Uhh, I don’t get it. I think Brain has stated what is already clear to most people, the way to increase your status is to make a lot of noise and post a lot of crap (oops, I mean riveting articles). Now what does this audience bring if no one wants to buy any articles, books, E-Books, subscriptions, etc.
IMO, I think this is pretty much what Seth Godin has been saying for quite a while. I don’t see how this saves good reporting. Or did I miss something.
>”The socialization of the Web has given way to the era of personal brands. We are all now responsible for the creation, direction, perception, and management of our online personas, reinforced by what we share and how we interact across The Conversation Prism. This is incredibly poignant for journalists as they not only need to maintain a watchful eye on their media employer but also now compete against a new generation of bloggers and content producers who do not abide by or embody the classical rules and training of journalism.”
>”It’s survival of the fittest predicated by what you stand for and how hungry you are to build and sustain a community around you and your work. What’s taking place right now is an incredible opportunity for good journalists to humanize their stories and project an outward extension of their persona to connect with existing and potential readers at the point of attention aperture, the window of opportunity to engage someone on their own terms and in their own time.”
>”I’d also argue that the Statusphere will ultimately replace bookmarks and RSS feeds as a traffic driver for the masses, as we increasingly rely on friends and peers to serve as our social seismograph for relevant and contextual data.”
I think the point of the article isn’t really about how the money will roll in for journalists, but how in the face of media evolution do we preserve the integrity and placing of journalists as a reliable source of information a.k.a. good journalism. What the Statusphere offers is varied opinions (from various blogs etc.) of a piece of news – it does help us to think about the values that we stand for. But the job of journalists is, I feel, that they highlight issues (without bias) that people should be thinking about. The article doesn’t particularly address how the evolution saves good reporting (it does mention the options now available to journalists and where they need to be to survive), but it does highlight that our focus shouldn’t be on saving print media, but on saving good reporting.

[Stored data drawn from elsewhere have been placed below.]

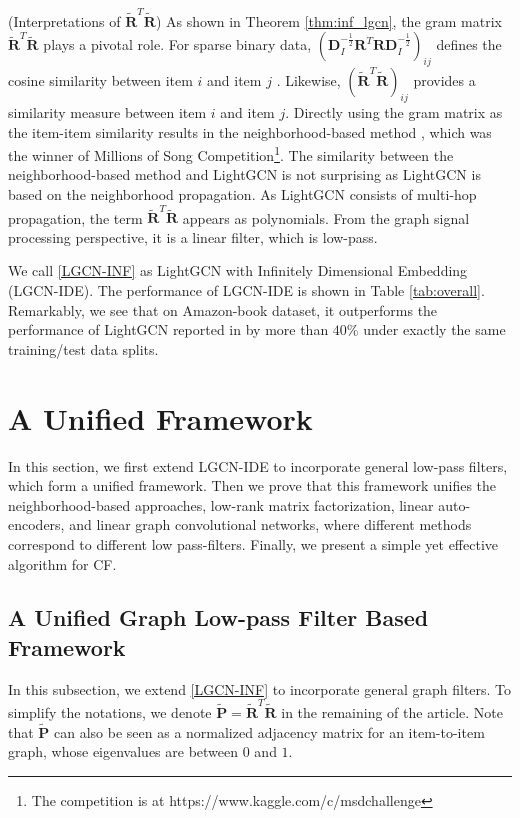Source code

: \documentclass[sigconf]{acmart}
\begin{document}
\begin{remark} (Interpretations of $\tilde{\bm{R}}^T\tilde{\bm{R}}$) As shown in Theorem \ref{thm:inf_lgcn}, the gram matrix $\tilde{\bm{R}}^T\tilde{\bm{R}}$ plays a pivotal role. For sparse binary data, $(\bm{D}_I^{-\frac{1}{2}}\bm{R}^T\bm{R}\bm{D}_I^{-\frac{1}{2}})_{ij}$ defines the cosine similarity between item $i$ and item $j$ \cite{aiolli2013efficient}. Likewise, $(\tilde{\bm{R}}^T\tilde{\bm{R}})_{ij}$ provides a similarity measure between item $i$ and item $j$. Directly using the gram matrix as the item-item similarity results in the neighborhood-based method \cite{aiolli2013efficient}, which was the winner of Millions of Song Competition\footnote{The competition is at https://www.kaggle.com/c/msdchallenge}. The similarity between the neighborhood-based method and LightGCN is not surprising as LightGCN is based on the neighborhood propagation. As LightGCN consists of multi-hop propagation, the term $\tilde{\bm{R}}^T\tilde{\bm{R}}$ appears as polynomials. From the graph signal processing perspective, it is a linear filter, which is low-pass.
\end{remark}

We call \eqref{LGCN-INF} as LightGCN with Infinitely Dimensional Embedding (LGCN-IDE). The performance of LGCN-IDE is shown in Table \ref{tab:overall}. Remarkably, we see that on Amazon-book dataset, it outperforms the performance of LightGCN reported in \cite{he2020lightgcn} by more than $40\%$ under exactly the same training/test data splits.
 
\section{A Unified Framework}
\label{sec:framework}
In this section, we first extend LGCN-IDE to incorporate general low-pass filters, which form a unified framework. Then we prove that this framework unifies the neighborhood-based approaches, low-rank matrix factorization, linear auto-encoders, and linear graph convolutional networks, where different methods correspond to different low pass-filters. Finally, we present a simple yet effective algorithm for CF. 

\subsection{A Unified Graph Low-pass Filter Based Framework} 
In this subsection, we extend \eqref{LGCN-INF} to incorporate general graph filters. To simplify the notations, we denote $\tilde{\bm{P}} = \tilde{\bm{R} }^T\tilde{\bm{R} }$ in the remaining of the article. Note that $\tilde{\bm{P}}$ can also be seen as a normalized adjacency matrix for an item-to-item graph, whose eigenvalues are between $0$ and $1$. 
\end{document}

The last thing journalism needs are more PR people telling it out to survive using the technologies they are paid to pimp.
This article comes across as pure techno-evangalism.
I’m also not sure the rise of “celebrity” journalism will have the outcomes you predict. Like any good journalist will tell you an editorial process is essential – this collective effort propelled by coherent values is something individualised media misses out on. When working in isolation you can sometimes not see the wood for the trees, bogged down in churning out copy and endlessly working on “establishing your brand”. The financial support of a good paper/publishing house also means that individuals can take on companies, governments and visit the faraway places that one individual might find economically unsustainable. How many bloggers have their own legal teams?
The flipside of your argument is a host of “celebrity” journalists forever reliant on pr and marketing teams to get their stories, lacking real independence and power to make far-reaching decisions.
Also, many many newspapers, if they disappear, will reduce the number of good journalists overall dramatically. No more internships, no more training, no more experienced figures to draw on, those entering journalism will be faced with impossible odds. Where will the likes of Anderson Cooper get his start in the future? On Twitter?? How would he fund that? Flipping burgers? Then how would he have the time to develop skills, leads, stories? And what happens when the likes of Cooper et al die off?
I agree the industry has to adapt and there is much good that can be achieved with twitter, blogging etc but I don’t buy that this is all necessarily a positive thing – I would urge caution or we could lose a powerful brake on those with unaccountable power.
Great article…and I’m glad you brought local broadcast media into the equation. As I’ve argued on my blog, the time is now to be one’s own brand. I agree with you that quality content–the “good” journalism will endure one way or another, just as people will always want “local” news. It’s just that they may not turn to a TV station and it’s old-model appointment viewing 6:00 newscast to get it.
Mark
Mortimer Ferdsnorter, dudeist, Steve, Scratching my head, Mark Joyella –
Judging by the content of this article, Brian Solis is a clueless schmo whose ignorance is dwarfed only by the ignorance of the superschmos who agree with him. The lot of them are morphing into a tribe of slaves who — not knowing fact from fiction — refuse to believe anything or anybody with whom they disagree.
To say that what we’re moving into is Orwellian is not only trite but really doesn’t state the case. Orwell feared an uberstate controlled by a person (or a group of people pretending to be a single person) and dedicated to the enslavement of the human race. Brian Solis and his fan club are well along the way to forging a community, a network really, of like-minded ignoramuses who will organize lynch-mobs online and send them after people they don’t like in the real world.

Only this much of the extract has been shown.